## Exercise details:
Reproduce each record verbatim, images excluded.
# # # # # # #
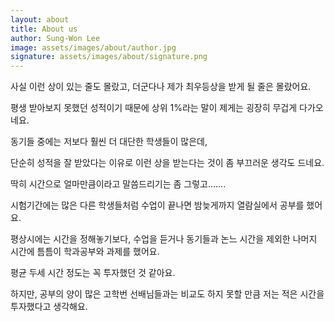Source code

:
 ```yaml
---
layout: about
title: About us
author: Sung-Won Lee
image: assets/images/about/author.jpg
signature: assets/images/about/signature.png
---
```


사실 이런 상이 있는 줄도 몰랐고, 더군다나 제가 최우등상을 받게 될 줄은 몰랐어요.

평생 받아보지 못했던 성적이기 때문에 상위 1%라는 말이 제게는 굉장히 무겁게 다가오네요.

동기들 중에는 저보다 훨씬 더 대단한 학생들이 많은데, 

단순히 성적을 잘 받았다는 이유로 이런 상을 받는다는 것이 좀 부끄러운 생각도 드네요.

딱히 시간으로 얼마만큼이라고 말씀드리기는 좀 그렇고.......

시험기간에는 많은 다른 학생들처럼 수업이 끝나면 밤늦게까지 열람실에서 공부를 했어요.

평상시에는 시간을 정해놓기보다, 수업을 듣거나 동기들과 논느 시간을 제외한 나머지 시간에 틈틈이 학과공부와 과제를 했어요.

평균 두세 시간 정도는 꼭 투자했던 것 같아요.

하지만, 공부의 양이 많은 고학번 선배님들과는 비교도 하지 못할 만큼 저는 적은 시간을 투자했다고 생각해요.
# # # # # # #
## Your solution:
Source code

:
 ```yaml
---
layout: about
title: About us
author: Sung-Won Lee
image: assets/images/about/author.jpg
signature: assets/images/about/signature.png
---
```


사실 이런 상이 있는 줄도 몰랐고, 더군다나 제가 최우등상을 받게 될 줄은 몰랐어요.

평생 받아보지 못했던 성적이기 때문에 상위 1%라는 말이 제게는 굉장히 무겁게 다가오네요.

동기들 중에는 저보다 훨씬 더 대단한 학생들이 많은데, 

단순히 성적을 잘 받았다는 이유로 이런 상을 받는다는 것이 좀 부끄러운 생각도 드네요.

딱히 시간으로 얼마만큼이라고 말씀드리기는 좀 그렇고.......

시험기간에는 많은 다른 학생들처럼 수업이 끝나면 밤늦게까지 열람실에서 공부를 했어요.

평상시에는 시간을 정해놓기보다, 수업을 듣거나 동기들과 논느 시간을 제외한 나머지 시간에 틈틈이 학과공부와 과제를 했어요.

평균 두세 시간 정도는 꼭 투자했던 것 같아요.

하지만, 공부의 양이 많은 고학번 선배님들과는 비교도 하지 못할 만큼 저는 적은 시간을 투자했다고 생각해요.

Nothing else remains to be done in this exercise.